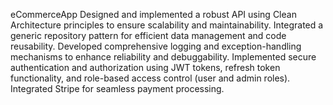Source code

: eCommerceApp
Designed and implemented a robust API using Clean Architecture principles to ensure scalability and maintainability.
Integrated a generic repository pattern for efficient data management and code reusability.
Developed comprehensive logging and exception-handling mechanisms to enhance reliability and debuggability.
Implemented secure authentication and authorization using JWT tokens, refresh token functionality, and role-based access
control (user and admin roles).
Integrated Stripe for seamless payment processing.
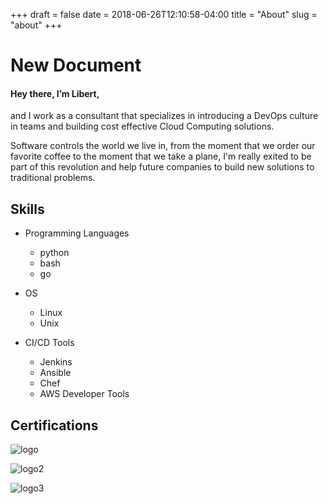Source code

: +++
draft = false
date = 2018-06-26T12:10:58-04:00
title = "About"
slug = "about"
+++

# New Document

#### Hey there, I’m Libert,

and I work as a consultant that specializes in introducing a DevOps culture in teams and building cost effective Cloud Computing solutions.


  Software controls the world we live in, from the moment that we order our favorite coffee to the moment that we take a plane, I'm really exited to be part of this revolution and help future companies to build new solutions to traditional problems.

## Skills


+ Programming Languages  
  * python
  * bash
  * go
+ OS
  * Linux
  * Unix

+ CI/CD Tools
   * Jenkins
   * Ansible
   * Chef
   * AWS Developer Tools



## Certifications

![logo]

[logo]: https://s3.amazonaws.com/ilegalalien.com/visuals/AWS_Certified_Logo.png "AWS"


![logo2]

[logo2]: https://s3.amazonaws.com/ilegalalien.com/visuals/AWS_Certified_Tag__SAA_294x230-Black.png
 "AWS"

 ![logo3]

[logo3]: https://s3.amazonaws.com/ilegalalien.com/visuals/AWS_Certified_Tag__DVA_294x230-Black.png
 "AWS"
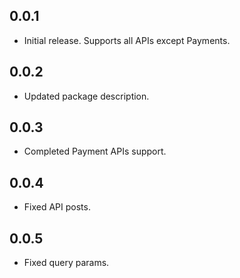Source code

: ## 0.0.1

* Initial release. Supports all APIs except Payments.

## 0.0.2

* Updated package description.

## 0.0.3

* Completed Payment APIs support.

## 0.0.4

* Fixed API posts.
  
## 0.0.5

* Fixed query params.
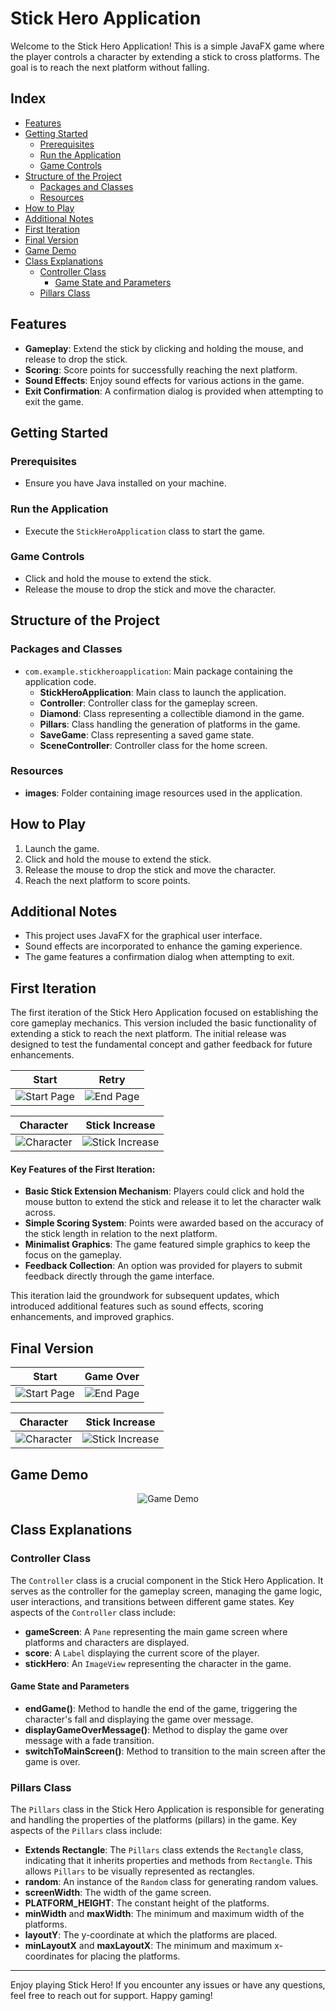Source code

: # Stick Hero Application



Welcome to the Stick Hero Application! This is a simple JavaFX game where the player controls a character by extending a stick to cross platforms. The goal is to reach the next platform without falling.

## Index

- [Features](#features)
- [Getting Started](#getting-started)
  - [Prerequisites](#prerequisites)
  - [Run the Application](#run-the-application)
  - [Game Controls](#game-controls)
- [Structure of the Project](#structure-of-the-project)
  - [Packages and Classes](#packages-and-classes)
  - [Resources](#resources)
- [How to Play](#how-to-play)
- [Additional Notes](#additional-notes)
- [First Iteration](#first-iteration)
- [Final Version](#final-version)
- [Game Demo](#game-demo)
- [Class Explanations](#class-explanations)
  - [Controller Class](#controller-class)
    - [Game State and Parameters](#game-state-and-parameters)
  - [Pillars Class](#pillars-class)

## Features

- **Gameplay**: Extend the stick by clicking and holding the mouse, and release to drop the stick.
- **Scoring**: Score points for successfully reaching the next platform.
- **Sound Effects**: Enjoy sound effects for various actions in the game.
- **Exit Confirmation**: A confirmation dialog is provided when attempting to exit the game.

## Getting Started

### Prerequisites

- Ensure you have Java installed on your machine.

### Run the Application

- Execute the `StickHeroApplication` class to start the game.

### Game Controls

- Click and hold the mouse to extend the stick.
- Release the mouse to drop the stick and move the character.

## Structure of the Project

### Packages and Classes

- `com.example.stickheroapplication`: Main package containing the application code.
  - **StickHeroApplication**: Main class to launch the application.
  - **Controller**: Controller class for the gameplay screen.
  - **Diamond**: Class representing a collectible diamond in the game.
  - **Pillars**: Class handling the generation of platforms in the game.
  - **SaveGame**: Class representing a saved game state.
  - **SceneController**: Controller class for the home screen.

### Resources

- **images**: Folder containing image resources used in the application.

## How to Play

1. Launch the game.
2. Click and hold the mouse to extend the stick.
3. Release the mouse to drop the stick and move the character.
4. Reach the next platform to score points.

## Additional Notes

- This project uses JavaFX for the graphical user interface.
- Sound effects are incorporated to enhance the gaming experience.
- The game features a confirmation dialog when attempting to exit.

## First Iteration

The first iteration of the Stick Hero Application focused on establishing the core gameplay mechanics. This version included the basic functionality of extending a stick to reach the next platform. The initial release was designed to test the fundamental concept and gather feedback for future enhancements.

| **Start**      | **Retry**        |
|---------------------|---------------------|
| ![Start Page](/Images/start.png) | ![End Page](/Images/end.png) |

| **Character**       | **Stick Increase**  |
|---------------------|---------------------|
| ![Character](/Images/chr.png) | ![Stick Increase](/Images/stick.png) |

#### Key Features of the First Iteration:

- **Basic Stick Extension Mechanism**: Players could click and hold the mouse button to extend the stick and release it to let the character walk across.
- **Simple Scoring System**: Points were awarded based on the accuracy of the stick length in relation to the next platform.
- **Minimalist Graphics**: The game featured simple graphics to keep the focus on the gameplay.
- **Feedback Collection**: An option was provided for players to submit feedback directly through the game interface.

This iteration laid the groundwork for subsequent updates, which introduced additional features such as sound effects, scoring enhancements, and improved graphics.

## Final Version

| **Start**      | **Game Over**        |
|---------------------|---------------------|
| ![Start Page](/Images/fstart.png) | ![End Page](/Images/gameover.png) |

| **Character**       | **Stick Increase**  |
|---------------------|---------------------|
| ![Character](/Images/fchr.png) | ![Stick Increase](/Images/fstick.png) |

## Game Demo

<p align="center">
  <img src="/Images/demo.gif" alt="Game Demo">
</p>

## Class Explanations

### Controller Class

The `Controller` class is a crucial component in the Stick Hero Application. It serves as the controller for the gameplay screen, managing the game logic, user interactions, and transitions between different game states. Key aspects of the `Controller` class include:

- **gameScreen**: A `Pane` representing the main game screen where platforms and characters are displayed.
- **score**: A `Label` displaying the current score of the player.
- **stickHero**: An `ImageView` representing the character in the game.

#### Game State and Parameters

- **endGame()**: Method to handle the end of the game, triggering the character's fall and displaying the game over message.
- **displayGameOverMessage()**: Method to display the game over message with a fade transition.
- **switchToMainScreen()**: Method to transition to the main screen after the game is over.

### Pillars Class

The `Pillars` class in the Stick Hero Application is responsible for generating and handling the properties of the platforms (pillars) in the game. Key aspects of the `Pillars` class include:

- **Extends Rectangle**: The `Pillars` class extends the `Rectangle` class, indicating that it inherits properties and methods from `Rectangle`. This allows `Pillars` to be visually represented as rectangles.
- **random**: An instance of the `Random` class for generating random values.
- **screenWidth**: The width of the game screen.
- **PLATFORM_HEIGHT**: The constant height of the platforms.
- **minWidth** and **maxWidth**: The minimum and maximum width of the platforms.
- **layoutY**: The y-coordinate at which the platforms are placed.
- **minLayoutX** and **maxLayoutX**: The minimum and maximum x-coordinates for placing the platforms.

---

Enjoy playing Stick Hero! If you encounter any issues or have any questions, feel free to reach out for support. Happy gaming!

•••••

TASK INSTRUCTIONS » Tally the lines of the material in which the string "message" appears. Give the tally and nothing else.

EXPECTED ANSWER » 2